The Truth about Standardized Tests

By Alexis Berry ’19

For many Saturdays each year, hundreds of thousands of students in the United States will flock to a national testing center to fill in scantron bubbles for more than three hours. Anxious about their performances on the exam, many students worry if their score will allow them to attend the top college on their list. However, for some students, the ACT provides worries about more than just college admissions.

“The first time I took the ACT it absolutely destroyed my confidence and belief in myself,” explains senior Lila Smith. As a student who struggles with dyslexia, Lila is not alone in struggling with taking college admissions tests because of a learning difference. Although students with learning differences are allotted extended time on said admissions tests, the test is still more challenging for students with learning differences than students without.

Girls Division Learning Services Director Ms. Oliver also agrees that even students with accommodations are at a disadvantage on high stakes tests like the ACT and SAT.

“These tests can be blind to the many abilities students possess that support them in compensating and tapping into skills that are not easily measured,” Oliver said.

Furthermore, students with learning disorders are not the only individuals at a disadvantage for college admissions exams. Success on the SAT and ACT also has a high correlation to socioeconomic status. According to many studies, the ACT and SAT favor wealthy students. From the expense of test preparation materials and books to costly tutors, more affluent students perform higher on average than lower income students.

Girls Division theology teacher, Mr. Smith adds that in his experience as a teacher at lower income school Jesuit school in Atlanta that the presence of implicit biases in the language the test uses, also provides challenges for students. He mentions that though the test is coachable, it still is not the best indicator of students’ intelligence—especially for his Cristo Rey students in Atlanta and other low-income students.

“The way some test questions are worded allows for a window of failure for these students,” Smith said.
The unequal obstacles that the ACT provides students is just one of the many reasons why tests like the ACT and SAT are flawed exams. With something as high-stakes as college admissions, it is imperative that the ACT is not weighed as heavily as it currently is in the admissions process.

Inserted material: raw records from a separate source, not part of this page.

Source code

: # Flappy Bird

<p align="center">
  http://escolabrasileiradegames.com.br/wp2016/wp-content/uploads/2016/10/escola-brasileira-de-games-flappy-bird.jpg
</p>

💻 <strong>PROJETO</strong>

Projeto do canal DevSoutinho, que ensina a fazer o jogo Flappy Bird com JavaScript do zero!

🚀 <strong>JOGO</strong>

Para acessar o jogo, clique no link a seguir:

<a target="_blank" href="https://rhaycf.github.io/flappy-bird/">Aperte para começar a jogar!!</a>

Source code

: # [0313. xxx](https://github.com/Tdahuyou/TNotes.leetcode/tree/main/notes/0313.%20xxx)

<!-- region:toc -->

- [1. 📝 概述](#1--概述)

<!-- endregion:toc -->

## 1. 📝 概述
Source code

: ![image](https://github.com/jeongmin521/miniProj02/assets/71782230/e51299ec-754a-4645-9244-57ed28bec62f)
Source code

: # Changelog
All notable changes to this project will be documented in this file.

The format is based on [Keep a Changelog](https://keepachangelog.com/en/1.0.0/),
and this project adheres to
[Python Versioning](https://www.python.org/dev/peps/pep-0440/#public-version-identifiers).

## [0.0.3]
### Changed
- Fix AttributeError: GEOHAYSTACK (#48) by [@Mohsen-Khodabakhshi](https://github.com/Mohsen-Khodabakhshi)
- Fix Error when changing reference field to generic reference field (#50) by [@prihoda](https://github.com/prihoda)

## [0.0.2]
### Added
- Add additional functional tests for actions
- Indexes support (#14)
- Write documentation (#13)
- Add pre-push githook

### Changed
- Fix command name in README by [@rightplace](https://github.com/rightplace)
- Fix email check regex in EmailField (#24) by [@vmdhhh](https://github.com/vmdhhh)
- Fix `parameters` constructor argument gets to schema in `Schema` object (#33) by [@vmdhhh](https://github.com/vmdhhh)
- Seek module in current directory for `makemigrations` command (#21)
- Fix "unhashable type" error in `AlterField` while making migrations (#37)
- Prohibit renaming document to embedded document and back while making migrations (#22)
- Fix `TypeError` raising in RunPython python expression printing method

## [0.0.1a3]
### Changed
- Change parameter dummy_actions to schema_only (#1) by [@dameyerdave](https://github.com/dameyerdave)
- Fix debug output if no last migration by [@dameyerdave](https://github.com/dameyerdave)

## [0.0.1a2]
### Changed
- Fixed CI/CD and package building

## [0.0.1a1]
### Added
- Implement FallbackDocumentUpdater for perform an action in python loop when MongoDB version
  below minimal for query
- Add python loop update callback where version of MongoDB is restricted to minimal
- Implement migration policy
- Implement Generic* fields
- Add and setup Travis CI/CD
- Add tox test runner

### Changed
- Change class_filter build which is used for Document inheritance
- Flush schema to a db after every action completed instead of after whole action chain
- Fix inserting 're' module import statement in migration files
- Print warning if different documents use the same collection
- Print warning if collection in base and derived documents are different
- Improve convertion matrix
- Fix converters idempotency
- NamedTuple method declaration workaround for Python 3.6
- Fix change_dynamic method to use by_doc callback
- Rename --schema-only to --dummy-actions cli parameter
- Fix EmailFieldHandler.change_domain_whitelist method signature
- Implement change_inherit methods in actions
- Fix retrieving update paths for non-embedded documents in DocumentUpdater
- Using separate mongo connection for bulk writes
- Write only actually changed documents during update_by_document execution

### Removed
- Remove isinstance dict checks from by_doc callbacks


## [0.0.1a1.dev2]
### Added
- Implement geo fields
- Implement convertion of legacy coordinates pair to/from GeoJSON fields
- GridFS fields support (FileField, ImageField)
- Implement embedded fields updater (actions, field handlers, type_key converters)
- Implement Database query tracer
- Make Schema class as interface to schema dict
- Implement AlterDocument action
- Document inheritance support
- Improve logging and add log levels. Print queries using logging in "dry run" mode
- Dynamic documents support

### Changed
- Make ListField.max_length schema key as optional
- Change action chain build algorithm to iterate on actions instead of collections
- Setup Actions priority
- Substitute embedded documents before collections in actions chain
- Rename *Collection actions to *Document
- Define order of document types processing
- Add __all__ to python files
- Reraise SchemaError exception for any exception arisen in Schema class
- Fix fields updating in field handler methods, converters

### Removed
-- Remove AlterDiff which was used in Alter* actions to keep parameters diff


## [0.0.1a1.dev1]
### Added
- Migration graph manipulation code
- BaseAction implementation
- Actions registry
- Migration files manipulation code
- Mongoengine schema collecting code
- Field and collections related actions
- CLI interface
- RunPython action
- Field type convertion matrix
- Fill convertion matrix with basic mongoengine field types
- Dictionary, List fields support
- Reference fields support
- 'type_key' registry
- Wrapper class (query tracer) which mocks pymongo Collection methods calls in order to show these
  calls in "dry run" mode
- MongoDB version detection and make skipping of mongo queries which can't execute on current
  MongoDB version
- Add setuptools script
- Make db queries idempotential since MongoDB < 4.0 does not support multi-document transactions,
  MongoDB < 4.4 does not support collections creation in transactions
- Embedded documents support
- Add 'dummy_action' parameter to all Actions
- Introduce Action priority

Although some may argue that a standardized test is the only way to judge students from all over the country on a scale, does this scale hold up when some students are at a significant disadvantage due to this exam? This test provides many challenges to lower income students who cannot afford an SAT tutor. Likewise, a student with a learning difference who does not qualify for extended time is also at a significant disadvantage.

For university systems that claim to admit intellectually curious, diverse, and more than anything: unique students, this exam is not working. Not only does this exam discourage creativity, which contradicts many college admissions’ claims of looking for unique applicants, it also encourages an exclusion of said student groups from more elite schools.

A complete abolishment of the ACT and SAT test is not likely at this point with college admissions becoming more competitive than they have ever been in the past, but this test ought to be weighed less in the admissions process.